Interesting life experience
These are just some of the words used. Some of the feelings that women still feel when thinking back to their c-section experience. What this shows to me is that women are strong. We are amazing, even. We are willing to sacrifice anything for our babies. I regret my C-section. I do not regret doing what I thought was necessary, at the time, for my baby girl. I’d even do it again if I thought it was necessary again. For her. We are filled with an incredible self-sacrificing love when it comes to our babies. We are willing to be sliced, diced, terrified and scarred for life for these little people who grew within us.
You will hear women express regret, sadness, hurt, anger, fear, numbness, confusion and more when it comes to her cesarean experience. Even planned cesareans, which do not tend to have the same range of emotions evolved around them, come loaded with fear and complications. None of us regret our babies.

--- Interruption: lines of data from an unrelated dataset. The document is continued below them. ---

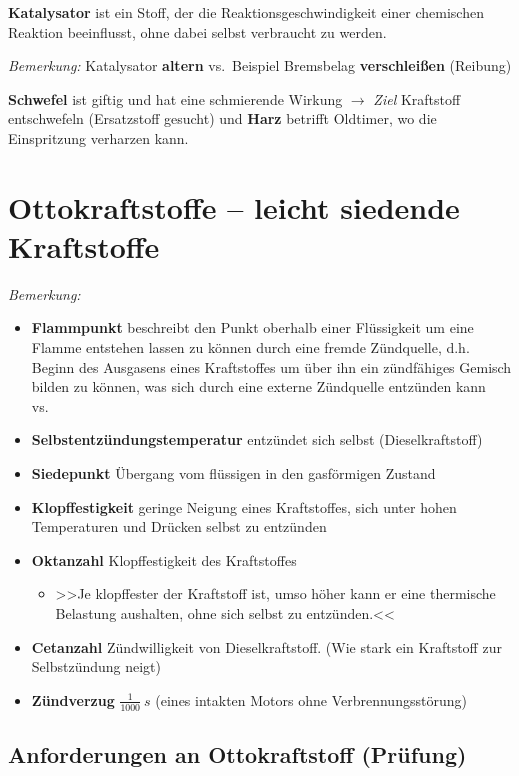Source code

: \textbf{Katalysator} ist ein Stoff, der die Reaktionsgeschwindigkeit
einer chemischen Reaktion beeinflusst, ohne dabei selbst verbraucht zu
werden.

\emph{Bemerkung:} Katalysator \textbf{altern} vs.~Beispiel Bremsbelag
\textbf{verschleißen} (Reibung)

\textbf{Schwefel} ist giftig und hat eine schmierende Wirkung $\to$
\emph{Ziel} Kraftstoff entschwefeln (Ersatzstoff gesucht) und
\textbf{Harz} betrifft Oldtimer, wo die Einspritzung verharzen kann.

\section{Ottokraftstoffe -- leicht siedende
Kraftstoffe}\label{ottokraftstoffe-leicht-siedende-kraftstoffe}

\emph{Bemerkung:}

\begin{itemize}
\item
  \textbf{Flammpunkt} beschreibt den Punkt oberhalb einer Flüssigkeit um
  eine Flamme entstehen lassen zu können durch eine fremde Zündquelle,
  d.h. Beginn des Ausgasens eines Kraftstoffes um über ihn ein
  zündfähiges Gemisch bilden zu können, was sich durch eine externe
  Zündquelle entzünden kann vs.~
\item
  \textbf{Selbstentzündungstemperatur} entzündet sich selbst
  (Dieselkraftstoff)
\item
  \textbf{Siedepunkt} Übergang vom flüssigen in den gasförmigen Zustand
\item
  \textbf{Klopffestigkeit} geringe Neigung eines Kraftstoffes, sich
  unter hohen Temperaturen und Drücken selbst zu entzünden
\item
  \textbf{Oktanzahl} Klopffestigkeit des Kraftstoffes

  \begin{itemize}
  \item
    >>Je klopffester der Kraftstoff ist, umso höher kann er eine
    thermische Belastung aushalten, ohne sich selbst zu entzünden.<<
  \end{itemize}
\item
  \textbf{Cetanzahl} Zündwilligkeit von Dieselkraftstoff. (Wie stark ein
  Kraftstoff zur Selbstzündung neigt)
\item
  \textbf{Zündverzug} $\frac{1}{1000}~s$ (eines intakten Motors ohne
  Verbrennungsstörung)
\end{itemize}

\subsection{Anforderungen an Ottokraftstoff
(Prüfung)}\label{anforderungen-an-ottokraftstoff-pruefung}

So, don’t tell a cesarean mom, ” All that matters is a healthy baby”. Nobody knows how much that baby matters more than the mom who has a cesarean for that baby. We matter too. The mom matters. Her birth experience matters, her body and her pain and her feelings matter.
Moms who have had unexpected cesareans need time to heal. Part of healing is being loved. Feeling sympathized with. Being comforted. Yes, being reminded of the little blessing in our arms, nursing at our breasts, but also being reminded that we are strong and we are incredible and we made a huge sacrifice and that we should be proud of the mothers we are. Not that “at least our babies are alive”. We don’t need to be reminded to be thankful for healthy babies. We understand the value in that. What we need, is for others to understand the value of us and our experience and our bodies when we go through trauma. Love on mama’s. Love on the mama’s who have had unexpected, traumatic births. Help them heal. Help them recognize their own awesome mom-ness.